Pilot Follow-up Meeting Minutes Wed 17 Mar 2010

  • Date: Wed 17 Mar 2010
  • Agenda: 87203
  • Description: Pilot of glexec/Argus : Check-point
  • Chair: Antonio Retico
  • Home: PilotServiceArgus

Attendance

  • Operations/SA1: Antonio Retico, Mario David
  • Certification/SA3: Gianni Pucciani
  • Development/JRA1: Christoph Witzig, Andrea Ceccanti
  • SRCE: Apologies
  • Switch: Alessandro Usai
  • Cesnet: -
  • FZK: Troubles to connect (at a conference)
  • INFN-CNAF: Giuseppe Misurelli
  • IFIC: -
  • SAM/Nagios: -
  • CMS: Apologies
  • ATLAS: -
  • Alice: Apologies
  • LHCb: -
  • WLCG (Pilot Jobs Working Group): Maarten Litmaath

NOTE: For the second time the meeting on EVO gave problems (no audio for many of the participants); conference moved on the Alcatel system. This will be used for the next check point as well

Review of action items (tasks)

SA1/SA3 tasks

Status of the subtasks of TASK:12720(see them in the PPS tracker ) .

TASK:13188 (Installation at CESNET) : No news TASK:13599 (Instalaltion at CNAF): this is now done. See report later. The task will be closed and replaced by a "service management" task

other tasks


Assigned to Due date Description State Closed Notify  
GiuseppeMIsurelli 2010-02-19 Provide a report describing the issues being faced by CNAF for the installation of glexec on the WNs.
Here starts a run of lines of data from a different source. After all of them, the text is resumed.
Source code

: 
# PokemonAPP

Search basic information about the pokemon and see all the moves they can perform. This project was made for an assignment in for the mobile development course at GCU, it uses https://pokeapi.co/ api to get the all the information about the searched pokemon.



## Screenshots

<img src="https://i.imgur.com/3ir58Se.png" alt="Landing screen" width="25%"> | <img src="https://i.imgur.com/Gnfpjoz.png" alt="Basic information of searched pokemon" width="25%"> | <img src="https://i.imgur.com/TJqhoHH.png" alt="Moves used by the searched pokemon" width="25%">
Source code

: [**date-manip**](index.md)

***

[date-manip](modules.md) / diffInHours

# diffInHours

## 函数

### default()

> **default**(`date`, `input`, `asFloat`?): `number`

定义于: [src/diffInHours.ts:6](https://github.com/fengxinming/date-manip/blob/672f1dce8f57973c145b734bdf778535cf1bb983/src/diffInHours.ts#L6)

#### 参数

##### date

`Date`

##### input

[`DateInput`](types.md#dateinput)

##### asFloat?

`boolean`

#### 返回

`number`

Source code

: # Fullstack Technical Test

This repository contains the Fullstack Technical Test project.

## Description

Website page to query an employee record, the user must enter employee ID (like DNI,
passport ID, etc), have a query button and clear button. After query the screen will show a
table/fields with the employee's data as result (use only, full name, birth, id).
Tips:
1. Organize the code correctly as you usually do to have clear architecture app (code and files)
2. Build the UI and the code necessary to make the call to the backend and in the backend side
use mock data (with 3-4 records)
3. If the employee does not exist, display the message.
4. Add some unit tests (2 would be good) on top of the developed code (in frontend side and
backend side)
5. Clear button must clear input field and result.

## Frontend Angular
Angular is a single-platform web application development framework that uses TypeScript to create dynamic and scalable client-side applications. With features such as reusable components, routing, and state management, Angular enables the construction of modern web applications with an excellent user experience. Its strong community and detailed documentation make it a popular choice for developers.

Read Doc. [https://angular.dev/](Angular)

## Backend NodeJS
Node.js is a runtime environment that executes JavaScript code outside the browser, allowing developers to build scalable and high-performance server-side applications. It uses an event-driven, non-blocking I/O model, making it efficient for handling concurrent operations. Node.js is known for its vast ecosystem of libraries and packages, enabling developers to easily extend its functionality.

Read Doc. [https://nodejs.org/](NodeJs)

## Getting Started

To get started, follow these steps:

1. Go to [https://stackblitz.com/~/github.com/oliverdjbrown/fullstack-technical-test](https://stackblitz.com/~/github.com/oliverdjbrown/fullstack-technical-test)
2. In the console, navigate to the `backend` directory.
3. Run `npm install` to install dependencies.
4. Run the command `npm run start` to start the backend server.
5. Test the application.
INFN-T1 is experiencing a problem on the stability of GPFS interacting with the WN on demand system adopted locally into the resource center.
Since they decided to provide virtual WNs for the pilot, the issue is affecting consequently the deployment of the glexec WN component into the site.

2010-02-19 MaartenLitmaath edit

Assigned to Due date Description State Closed Notify  
GianniPucciani 2010-02-19 Provide functional specification of glexec tests being implemented at SRCE     edit
ChadLaJoie 2010-02-03 Provide instructions on how to preserve local policies during the upgrade of the Argus server to a newer version both in an e-mail to the sites and in the PATCH:3536

this was done on the 2nd of February
This is done now at https://savannah.cern.ch/patch/?3536

2010-03-02 MaartenLitmaath edit

Notes:

Status and results of the pilot service (by VOs and sites)


CMS (Claudio) sent a report via email :
CMS made a couple of attempts to submit pilots to CNAF but failed (proxy expired because of other production activities going on at the Tier-1)


ALICE (Patricia, via e-mail), nothing to report from the developers
ATLAS -Absent .

Antonio will contact them again to inform them that now there are two large installations available at KIT and CNAF


FZK (Angela, via e-mail) No user activity to report
IFIC (Javier, via e-mail): Absent
CESNET: Absent:
SRCE (Nikola via email)
-----Original Message-----
From: Nikola Garafolic [mailto:nikola.garafolic@srce.hr] 
Sent: Wednesday, March 17, 2010 1:26 PM
To: Antonio Retico
Subject: Re: [Reminder] pilot of glexec/Argus: check-point

Dear Antonio,

I am unable to participate in today's meeting. Colleague Emir is also 
unable, since he is on business trip.

Concerning our site, I still have not received any response that would 
help me with user mapping error, and could not map on other CE, I think 
cream CE.

Regards,
Nikola

INFN-CNAF: As reported above the installation is now complete. Antonio asked to list the corresponding end points in the pilot twiki page (layout section) and then close the task. Then he will open a service management task to be left open for the duration of the pilot. Giuseppe said that he will do it . He observed however that all the farm is now glexec enabled so there are not particular end-points apart from the production ones.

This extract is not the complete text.